_Task instructions_. Look through the lines below; wherever the word "genotype" appears, copy that line.

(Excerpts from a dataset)

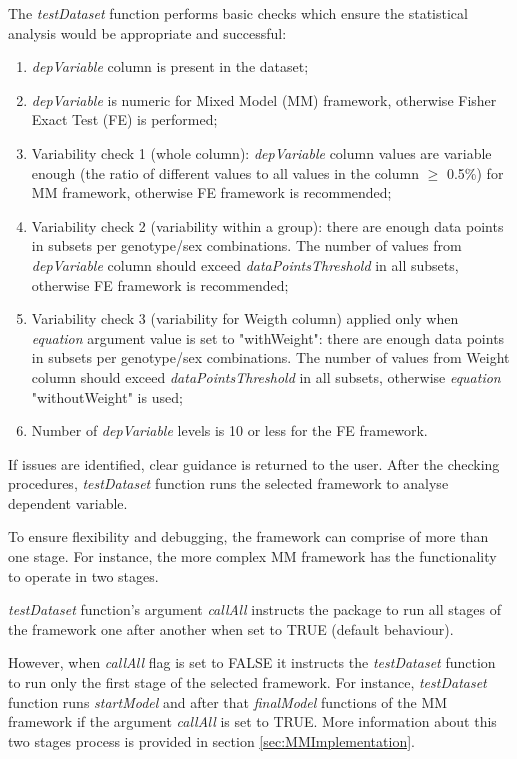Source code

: \documentclass[12pt,a4paper]{article}
\begin{document}
The \textit{testDataset} function performs basic checks which ensure the statistical analysis would be appropriate and successful:
\begin{enumerate}
\item \textit{depVariable} column is present in the dataset;
\item \textit{depVariable} is numeric for Mixed Model (MM) framework, otherwise Fisher Exact Test (FE) is performed;
\item Variability check 1 (whole column): \textit{depVariable} column values are variable enough (the ratio of different values to all values in the column $\geq$ 0.5\%) for MM framework, otherwise  FE framework is recommended;
\item Variability check 2 (variability within a group): there are enough data points in subsets per genotype/sex combinations. The number of values from \textit{depVariable} column should exceed \textit{dataPointsThreshold} in all subsets, otherwise FE framework is recommended;
\item Variability check 3 (variability for Weigth column) applied only when \textit{equation} argument value is set to "withWeight": there are enough data points in subsets per genotype/sex combinations. The number of values from Weight column should exceed \textit{dataPointsThreshold} in all subsets, otherwise \textit{equation} "withoutWeight" is used;
\item Number of \textit{depVariable} levels is 10 or less for the FE framework.
\end{enumerate}

If issues are identified, clear guidance is returned to the user. 
After the checking procedures, \textit{testDataset} function runs the selected framework to analyse dependent variable. 

To ensure flexibility and debugging, the framework can comprise of more than one stage. For instance, the more complex MM framework has the functionality to operate in two stages.

\textit{testDataset} function's argument \textit{callAll} instructs the package to run all stages of the framework one after another when set to TRUE (default behaviour). 

However, when \textit{callAll} flag is set to FALSE it instructs the \textit{testDataset} function to run only the first stage of the selected framework.
For instance, \textit{testDataset} function runs \textit{startModel} and after that \textit{finalModel} functions of the MM framework if the argument \textit{callAll} is set to TRUE.  More information about this two stages process is provided in section \ref{sec:MMImplementation}.
\end{document}
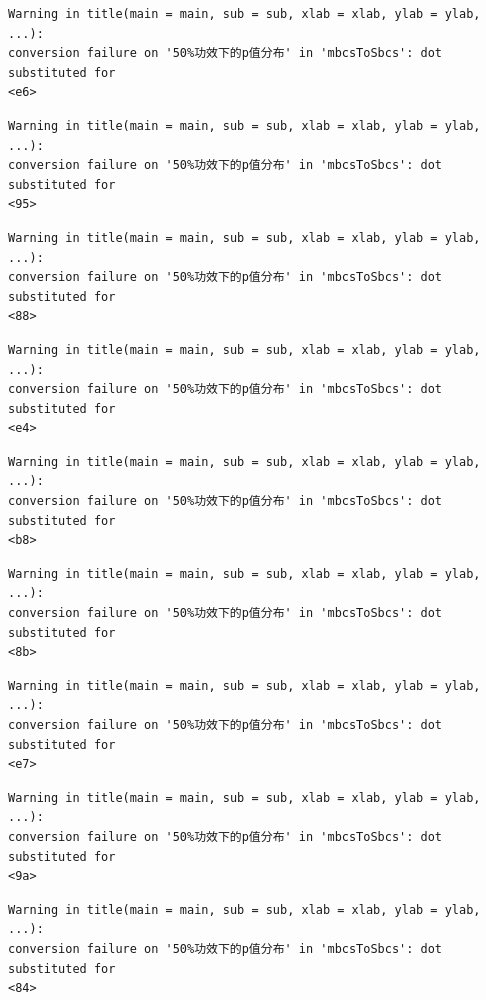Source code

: \documentclass[
  letterpaper,
  DIV=11,
  numbers=noendperiod]{scrreprt}
\begin{document}
\begin{verbatim}
Warning in title(main = main, sub = sub, xlab = xlab, ylab = ylab, ...):
conversion failure on '50%功效下的p值分布' in 'mbcsToSbcs': dot substituted for
<e6>
\end{verbatim}

\begin{verbatim}
Warning in title(main = main, sub = sub, xlab = xlab, ylab = ylab, ...):
conversion failure on '50%功效下的p值分布' in 'mbcsToSbcs': dot substituted for
<95>
\end{verbatim}

\begin{verbatim}
Warning in title(main = main, sub = sub, xlab = xlab, ylab = ylab, ...):
conversion failure on '50%功效下的p值分布' in 'mbcsToSbcs': dot substituted for
<88>
\end{verbatim}

\begin{verbatim}
Warning in title(main = main, sub = sub, xlab = xlab, ylab = ylab, ...):
conversion failure on '50%功效下的p值分布' in 'mbcsToSbcs': dot substituted for
<e4>
\end{verbatim}

\begin{verbatim}
Warning in title(main = main, sub = sub, xlab = xlab, ylab = ylab, ...):
conversion failure on '50%功效下的p值分布' in 'mbcsToSbcs': dot substituted for
<b8>
\end{verbatim}

\begin{verbatim}
Warning in title(main = main, sub = sub, xlab = xlab, ylab = ylab, ...):
conversion failure on '50%功效下的p值分布' in 'mbcsToSbcs': dot substituted for
<8b>
\end{verbatim}

\begin{verbatim}
Warning in title(main = main, sub = sub, xlab = xlab, ylab = ylab, ...):
conversion failure on '50%功效下的p值分布' in 'mbcsToSbcs': dot substituted for
<e7>
\end{verbatim}

\begin{verbatim}
Warning in title(main = main, sub = sub, xlab = xlab, ylab = ylab, ...):
conversion failure on '50%功效下的p值分布' in 'mbcsToSbcs': dot substituted for
<9a>
\end{verbatim}

\begin{verbatim}
Warning in title(main = main, sub = sub, xlab = xlab, ylab = ylab, ...):
conversion failure on '50%功效下的p值分布' in 'mbcsToSbcs': dot substituted for
<84>
\end{verbatim}
\end{document}
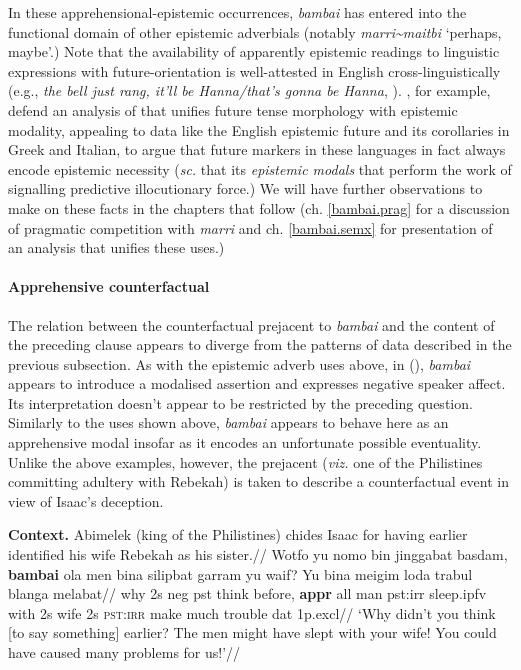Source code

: \noindent In these apprehensional-epistemic occurrences, \textit{bambai} has entered into the functional domain of other epistemic adverbials (notably \textit{marri\textasciitilde{maitbi}} `perhaps, maybe'.) Note that the availability of apparently epistemic readings to linguistic expressions with future-orientation is well-attested in English cross-linguistically (e.g., \textit{the bell just rang, it'll be Hanna/that's gonna be Hanna}, \citealp[see also][]{Condoravdi2003,Winans2016,Werner2006}). \citet{Giannakidou2018}, for example, defend an analysis of that unifies future tense morphology with epistemic modality, appealing to data like the English epistemic future and its corollaries in Greek and Italian, to argue that future markers in these languages in fact always encode epistemic necessity (\textit{sc.} that its \textit{epistemic modals} that perform the work of signalling predictive illocutionary force.) We will have further observations to make on these facts in the chapters that follow (ch. \ref{bambai.prag} for a discussion of pragmatic competition with \textit{marri} and ch. \ref{bambai.semx} for presentation of an analysis that unifies these uses.)

\paragraph[Counterfactual]{Apprehensive counterfactual}

The relation between the counterfactual prejacent to \textit{bambai} and the content of the preceding clause appears to diverge from the patterns of data described in the previous subsection. As with the epistemic adverb uses above, in (), \textit{bambai} appears to introduce a modalised assertion and expresses negative speaker affect. Its interpretation doesn't appear to be restricted by the preceding question. Similarly to the uses shown above, \textit{bambai} appears to behave here as an apprehensive modal insofar as it encodes an unfortunate possible eventuality. Unlike the above examples, however, the prejacent (\textit{viz.} one of the Philistines committing adultery with Rebekah) is taken to describe a counterfactual event in view of Isaac's deception.

\pex\begingl{}\glpreamble\textbf{Context.} Abimelek (king of the Philistines) chides Isaac for having earlier identified his wife Rebekah as his sister.//
 \gla Wotfo yu nomo bin jinggabat basdam, \textbf{bambai} ola men bina silipbat garram yu waif? Yu bina meigim loda trabul blanga melabat//
\glb why 2s \gls{neg} \gls{pst} think before, \textbf{\gls{appr}} all man \gls{pst}:\gls{irr} sleep.\gls{ipfv} with 2s wife 2s \textsc{pst:irr} make much trouble \gls{dat} 1p.\gls{excl}//
\glft`Why didn't you think [to say something] earlier? The men might have slept with your wife! You could have caused many problems for us!'\trailingcitation{[KB~Jen 26.10]}//\endgl
\xe



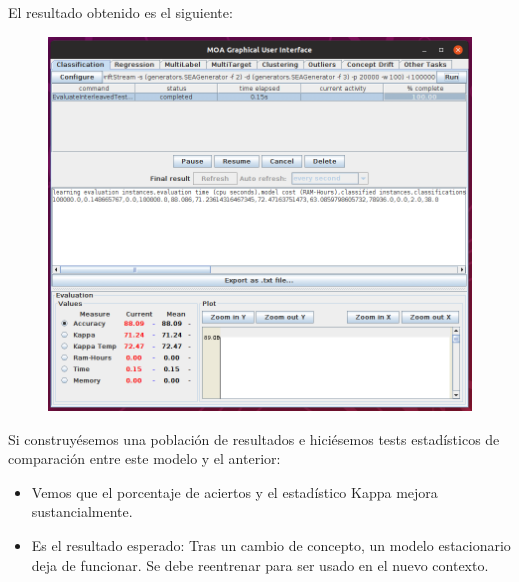 \documentclass[11pt]{article}
\begin{document}
El resultado obtenido es el siguiente:

\begin{figure}[H]
	\includegraphics[width=\linewidth]{ejercicio4.png}
\end{figure}

Si construyésemos una población de resultados e hiciésemos tests estadísticos de comparación entre este modelo y el anterior:
\begin{itemize}
	\item Vemos que el porcentaje de aciertos y el estadístico Kappa mejora sustancialmente.
	\item Es el resultado esperado: Tras un cambio de concepto, un modelo estacionario deja de funcionar. Se debe reentrenar para ser usado en el nuevo contexto.
\end{itemize}
\end{document}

_Finished task_.
\item Variability check 2 (variability within a group): there are enough data points in subsets per genotype/sex combinations. The number of values from \textit{depVariable} column should exceed \textit{dataPointsThreshold} in all subsets, otherwise FE framework is recommended;
\item Variability check 3 (variability for Weigth column) applied only when \textit{equation} argument value is set to "withWeight": there are enough data points in subsets per genotype/sex combinations. The number of values from Weight column should exceed \textit{dataPointsThreshold} in all subsets, otherwise \textit{equation} "withoutWeight" is used;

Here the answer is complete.